• WHAT THE TASK ASKS:
An exact copy of every entry is needed, without the pictures.

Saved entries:
┌──

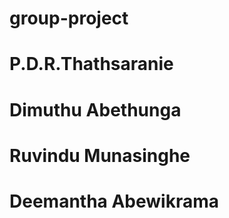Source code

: # group-project
# P.D.R.Thathsaranie
# Dimuthu Abethunga
# Ruvindu Munasinghe
# Deemantha Abewikrama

└──

• EXERCISE SOLUTION:
Source code

: # group-project
# P.D.R.Thathsaranie
# Dimuthu Abethunga
# Ruvindu Munasinghe
# Deemantha Abewikrama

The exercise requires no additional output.